→ Problem description
Give only the number of lines in the records below that contain the word "Notes".

→ Records shown
○ ○ ○

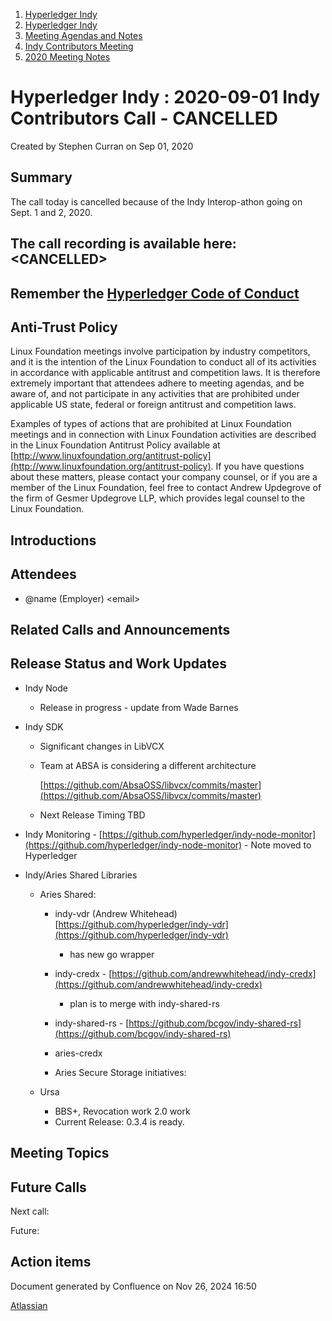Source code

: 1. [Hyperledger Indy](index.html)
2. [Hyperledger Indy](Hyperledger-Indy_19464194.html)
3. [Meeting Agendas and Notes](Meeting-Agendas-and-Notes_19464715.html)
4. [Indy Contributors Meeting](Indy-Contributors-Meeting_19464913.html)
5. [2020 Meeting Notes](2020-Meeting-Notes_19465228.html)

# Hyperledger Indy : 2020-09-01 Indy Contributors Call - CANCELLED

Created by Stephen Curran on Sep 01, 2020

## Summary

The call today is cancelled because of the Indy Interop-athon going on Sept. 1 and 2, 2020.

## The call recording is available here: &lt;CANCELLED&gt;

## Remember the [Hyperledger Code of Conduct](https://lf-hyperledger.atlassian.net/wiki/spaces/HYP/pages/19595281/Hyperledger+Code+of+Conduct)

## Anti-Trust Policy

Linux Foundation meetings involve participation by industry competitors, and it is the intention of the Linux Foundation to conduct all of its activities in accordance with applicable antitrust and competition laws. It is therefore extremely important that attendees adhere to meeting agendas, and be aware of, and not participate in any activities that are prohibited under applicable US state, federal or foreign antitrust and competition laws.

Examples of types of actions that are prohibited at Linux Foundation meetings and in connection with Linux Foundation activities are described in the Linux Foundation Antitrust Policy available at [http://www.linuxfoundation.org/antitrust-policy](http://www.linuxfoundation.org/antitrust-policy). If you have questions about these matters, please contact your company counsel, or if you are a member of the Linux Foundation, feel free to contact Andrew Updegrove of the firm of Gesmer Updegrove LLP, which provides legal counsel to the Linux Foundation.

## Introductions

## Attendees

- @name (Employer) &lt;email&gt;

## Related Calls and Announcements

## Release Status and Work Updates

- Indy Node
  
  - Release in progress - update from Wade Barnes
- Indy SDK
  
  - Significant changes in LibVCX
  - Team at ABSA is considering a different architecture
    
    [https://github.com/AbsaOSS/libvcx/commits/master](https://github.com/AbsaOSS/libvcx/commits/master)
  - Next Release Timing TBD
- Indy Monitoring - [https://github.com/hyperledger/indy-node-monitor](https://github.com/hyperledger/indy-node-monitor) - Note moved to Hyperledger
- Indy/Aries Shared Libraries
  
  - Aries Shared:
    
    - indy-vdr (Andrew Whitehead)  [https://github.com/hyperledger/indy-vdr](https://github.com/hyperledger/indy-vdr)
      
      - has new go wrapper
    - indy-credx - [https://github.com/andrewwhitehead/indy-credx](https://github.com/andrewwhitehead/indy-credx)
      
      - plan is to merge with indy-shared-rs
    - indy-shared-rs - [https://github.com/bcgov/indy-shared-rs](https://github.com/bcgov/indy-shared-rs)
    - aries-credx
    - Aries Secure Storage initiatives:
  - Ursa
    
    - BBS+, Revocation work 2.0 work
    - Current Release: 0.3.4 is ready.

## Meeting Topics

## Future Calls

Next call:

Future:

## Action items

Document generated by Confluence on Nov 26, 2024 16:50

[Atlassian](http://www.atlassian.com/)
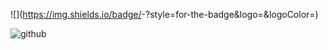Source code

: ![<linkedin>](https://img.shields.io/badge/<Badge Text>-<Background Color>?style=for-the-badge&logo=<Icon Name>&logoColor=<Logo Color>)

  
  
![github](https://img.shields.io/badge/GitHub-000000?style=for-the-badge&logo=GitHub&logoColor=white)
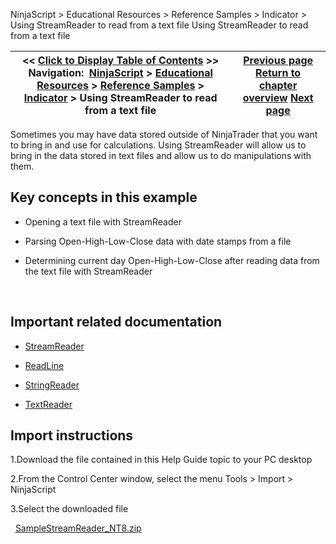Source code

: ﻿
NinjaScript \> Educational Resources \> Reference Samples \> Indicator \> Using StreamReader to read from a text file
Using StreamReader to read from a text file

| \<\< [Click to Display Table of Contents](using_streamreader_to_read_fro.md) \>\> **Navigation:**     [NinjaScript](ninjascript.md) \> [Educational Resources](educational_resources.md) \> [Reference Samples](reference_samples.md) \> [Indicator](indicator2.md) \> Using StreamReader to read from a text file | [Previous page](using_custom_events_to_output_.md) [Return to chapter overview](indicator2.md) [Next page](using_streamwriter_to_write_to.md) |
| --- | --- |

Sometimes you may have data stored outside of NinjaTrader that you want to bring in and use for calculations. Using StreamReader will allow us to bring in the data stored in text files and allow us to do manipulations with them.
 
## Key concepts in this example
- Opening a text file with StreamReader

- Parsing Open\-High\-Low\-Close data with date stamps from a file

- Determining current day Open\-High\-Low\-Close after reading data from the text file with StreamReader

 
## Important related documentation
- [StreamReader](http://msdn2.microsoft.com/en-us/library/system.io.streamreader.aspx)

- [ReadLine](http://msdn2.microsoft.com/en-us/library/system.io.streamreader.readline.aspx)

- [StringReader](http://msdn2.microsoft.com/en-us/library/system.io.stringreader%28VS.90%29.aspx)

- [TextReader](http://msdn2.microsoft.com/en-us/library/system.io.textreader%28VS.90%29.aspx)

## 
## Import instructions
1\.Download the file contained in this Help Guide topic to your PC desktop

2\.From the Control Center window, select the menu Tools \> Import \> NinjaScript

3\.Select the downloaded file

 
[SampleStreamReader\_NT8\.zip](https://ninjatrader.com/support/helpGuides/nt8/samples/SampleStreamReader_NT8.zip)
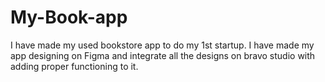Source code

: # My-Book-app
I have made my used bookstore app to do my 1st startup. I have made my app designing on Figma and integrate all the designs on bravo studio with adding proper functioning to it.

○ ○ ○

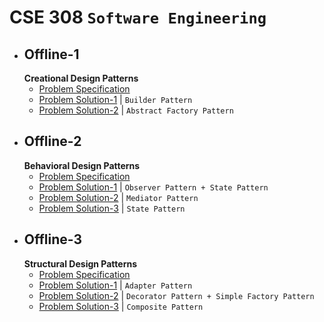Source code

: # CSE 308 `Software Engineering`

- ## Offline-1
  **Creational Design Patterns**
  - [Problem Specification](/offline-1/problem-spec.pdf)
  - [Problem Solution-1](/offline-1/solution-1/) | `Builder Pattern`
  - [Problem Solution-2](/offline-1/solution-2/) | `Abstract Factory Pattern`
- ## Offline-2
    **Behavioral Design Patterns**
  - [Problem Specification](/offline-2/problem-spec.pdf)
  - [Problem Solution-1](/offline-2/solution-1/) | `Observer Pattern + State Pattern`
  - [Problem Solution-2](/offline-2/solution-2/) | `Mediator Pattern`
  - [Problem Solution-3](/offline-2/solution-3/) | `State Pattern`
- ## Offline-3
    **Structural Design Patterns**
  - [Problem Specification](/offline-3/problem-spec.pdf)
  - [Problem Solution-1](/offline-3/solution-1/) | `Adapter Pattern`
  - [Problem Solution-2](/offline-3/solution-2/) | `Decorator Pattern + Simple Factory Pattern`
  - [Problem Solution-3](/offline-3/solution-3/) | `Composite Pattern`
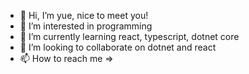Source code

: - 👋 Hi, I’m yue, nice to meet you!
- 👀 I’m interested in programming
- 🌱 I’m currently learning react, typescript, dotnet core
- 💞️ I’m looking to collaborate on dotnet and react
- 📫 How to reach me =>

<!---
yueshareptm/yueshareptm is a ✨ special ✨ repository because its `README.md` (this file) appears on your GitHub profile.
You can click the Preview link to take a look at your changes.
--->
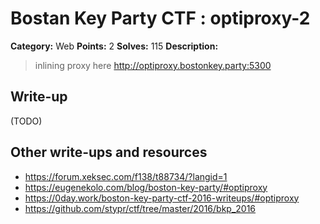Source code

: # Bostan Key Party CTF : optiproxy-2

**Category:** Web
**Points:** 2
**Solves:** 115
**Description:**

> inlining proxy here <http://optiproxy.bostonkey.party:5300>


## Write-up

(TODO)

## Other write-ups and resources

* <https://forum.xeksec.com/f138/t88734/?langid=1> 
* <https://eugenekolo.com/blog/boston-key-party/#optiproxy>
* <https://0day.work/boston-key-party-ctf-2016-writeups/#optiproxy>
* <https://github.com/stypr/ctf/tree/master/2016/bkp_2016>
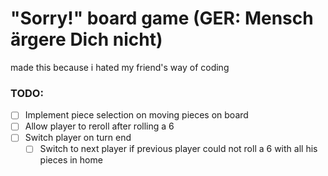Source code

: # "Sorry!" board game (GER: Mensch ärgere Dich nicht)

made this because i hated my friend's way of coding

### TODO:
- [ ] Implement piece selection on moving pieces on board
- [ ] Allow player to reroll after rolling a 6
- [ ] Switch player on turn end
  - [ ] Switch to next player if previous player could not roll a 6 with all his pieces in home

○ ○ ○

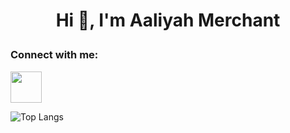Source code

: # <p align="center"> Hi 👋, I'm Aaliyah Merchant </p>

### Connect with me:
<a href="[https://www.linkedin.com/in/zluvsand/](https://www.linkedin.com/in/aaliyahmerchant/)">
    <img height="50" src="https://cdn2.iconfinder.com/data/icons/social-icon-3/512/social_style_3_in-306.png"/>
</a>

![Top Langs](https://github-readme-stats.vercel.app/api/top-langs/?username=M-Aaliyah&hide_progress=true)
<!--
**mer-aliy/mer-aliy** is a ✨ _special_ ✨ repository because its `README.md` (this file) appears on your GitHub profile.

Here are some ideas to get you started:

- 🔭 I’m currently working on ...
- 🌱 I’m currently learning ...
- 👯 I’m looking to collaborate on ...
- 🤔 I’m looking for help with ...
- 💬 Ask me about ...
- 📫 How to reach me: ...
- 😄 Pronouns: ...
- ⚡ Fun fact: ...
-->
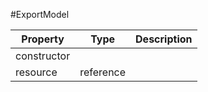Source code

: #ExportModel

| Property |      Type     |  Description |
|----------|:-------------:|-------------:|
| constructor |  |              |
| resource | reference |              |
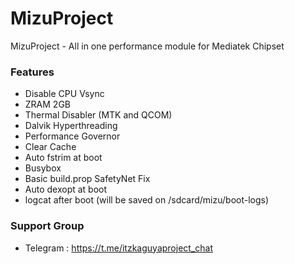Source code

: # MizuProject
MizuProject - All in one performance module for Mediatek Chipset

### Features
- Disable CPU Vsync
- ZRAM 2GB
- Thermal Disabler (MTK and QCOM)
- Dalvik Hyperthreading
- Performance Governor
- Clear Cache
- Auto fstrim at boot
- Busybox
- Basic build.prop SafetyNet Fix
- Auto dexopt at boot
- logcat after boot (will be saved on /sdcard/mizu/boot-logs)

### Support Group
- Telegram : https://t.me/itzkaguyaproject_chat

○ ○ ○

→ Answer to this problem
2